The Company's equity in the net earnings of these companies is not cash, and the
Company is dependent on the declaration of cash dividends by those companies to
realize any current cash from these investments. No dividends were declared by
those companies in the first three months of 1997.
7
<PAGE> 8
Liquidity and Capital Resources
- -------------------------------
The Company finances its working capital requirements for its
operations primarily with borrowings under a long-term revolving bank credit
facility and internally generated funds. Under that credit facility, the Company
may borrow up to the lesser of (i) $50,000,000, or (ii) an amount equal to 80%
of its eligible accounts receivable and 50% of its eligible inventory (the
"borrowing base"). At May 6, 1997, outstanding borrowings under the revolving
credit facility were approximately $37,500,000.

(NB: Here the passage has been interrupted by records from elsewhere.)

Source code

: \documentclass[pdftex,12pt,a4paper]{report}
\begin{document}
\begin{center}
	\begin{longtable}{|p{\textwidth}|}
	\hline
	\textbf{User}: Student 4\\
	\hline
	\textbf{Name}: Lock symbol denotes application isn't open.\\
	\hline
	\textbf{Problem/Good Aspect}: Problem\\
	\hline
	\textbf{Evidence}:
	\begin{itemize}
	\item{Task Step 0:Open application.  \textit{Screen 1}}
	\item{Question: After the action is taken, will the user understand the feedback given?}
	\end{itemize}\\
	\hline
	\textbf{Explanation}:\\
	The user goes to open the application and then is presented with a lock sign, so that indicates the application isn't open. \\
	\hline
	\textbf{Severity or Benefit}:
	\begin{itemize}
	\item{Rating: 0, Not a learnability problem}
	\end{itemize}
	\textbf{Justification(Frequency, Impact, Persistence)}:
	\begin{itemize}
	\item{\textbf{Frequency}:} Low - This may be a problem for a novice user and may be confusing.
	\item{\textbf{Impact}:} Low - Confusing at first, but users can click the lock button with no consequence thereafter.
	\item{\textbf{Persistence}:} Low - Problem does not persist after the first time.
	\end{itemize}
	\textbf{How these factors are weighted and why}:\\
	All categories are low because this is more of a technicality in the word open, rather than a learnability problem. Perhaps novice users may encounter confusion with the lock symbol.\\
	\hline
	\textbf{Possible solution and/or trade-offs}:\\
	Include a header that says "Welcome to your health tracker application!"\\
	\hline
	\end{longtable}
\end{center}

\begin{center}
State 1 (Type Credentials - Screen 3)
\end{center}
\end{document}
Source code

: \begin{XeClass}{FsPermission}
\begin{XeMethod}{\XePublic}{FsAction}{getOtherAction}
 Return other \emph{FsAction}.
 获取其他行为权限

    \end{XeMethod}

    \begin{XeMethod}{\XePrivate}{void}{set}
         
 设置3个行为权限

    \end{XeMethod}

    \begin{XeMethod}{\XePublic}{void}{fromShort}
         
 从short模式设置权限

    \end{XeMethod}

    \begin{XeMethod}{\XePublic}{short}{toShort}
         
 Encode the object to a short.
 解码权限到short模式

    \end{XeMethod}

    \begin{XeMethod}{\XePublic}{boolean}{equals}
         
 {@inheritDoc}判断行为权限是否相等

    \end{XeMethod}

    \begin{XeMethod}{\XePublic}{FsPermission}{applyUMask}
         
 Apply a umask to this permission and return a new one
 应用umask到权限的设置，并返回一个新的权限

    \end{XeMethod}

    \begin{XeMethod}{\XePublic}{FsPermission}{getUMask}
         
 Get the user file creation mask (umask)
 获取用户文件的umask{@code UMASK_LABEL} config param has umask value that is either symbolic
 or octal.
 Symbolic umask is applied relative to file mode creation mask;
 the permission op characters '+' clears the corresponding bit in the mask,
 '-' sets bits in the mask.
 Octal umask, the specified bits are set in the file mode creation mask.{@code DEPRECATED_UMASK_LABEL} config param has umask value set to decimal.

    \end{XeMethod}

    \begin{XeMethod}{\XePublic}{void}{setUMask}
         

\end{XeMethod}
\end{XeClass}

The Company believes that available credit under the revolving credit
facility, together with internally generated funds, will be sufficient to enable
the Company to meet its working capital requirements for the foreseeable future.
The Company's accounts receivable, inventories, accounts payable and
the amount of its outstanding borrowings under its revolving credit facility,
increase in the first quarter of each year as a result of increases in product
purchases by its customers in anticipation of seasonal increases in consumer
demand for RV and boating products that occur in the spring and summer. As a
result, the Company generally uses cash for, rather than generating cash from,
operations in the first quarter of the year. Net cash used in operating
activities was $8,864,000 in the first quarter of 1997, as compared to
$7,035,000 in the first quarter of 1996.
During the first quarter of 1997, borrowings under the Company's
revolving line of credit increased by $9,888,000, as compared to an increase of
$7,180,000 in the same quarter of 1996. The increased borrowings were used by
the Company to finance accounts receivable growth and accelerate payment of the
Company's accounts payable.
Seasonality and Inflation
- -------------------------
Sales of recreational vehicle and boating parts, supplies and
accessories are seasonal. The Company has significantly higher sales during the
six-month period from April through September than it does during the remainder
of the year. Because a substantial portion of the Company's expenses are fixed,
operating income declines and the Company sometimes incurs losses and must rely
more heavily on borrowings to fund operating requirements in the months when
sales are lower.
Generally, the Company has been able to pass inflationary price
increases on to its customers. However, inflation also may cause or may be
accompanied by increases in gasoline prices and interest rates. Such increases,
or event the prospect of increases in the price or shortages in the supply of
gasoline, can adversely affect the purchase and usage of recreational vehicles,
which can result in a decline in the demand for the Company's products.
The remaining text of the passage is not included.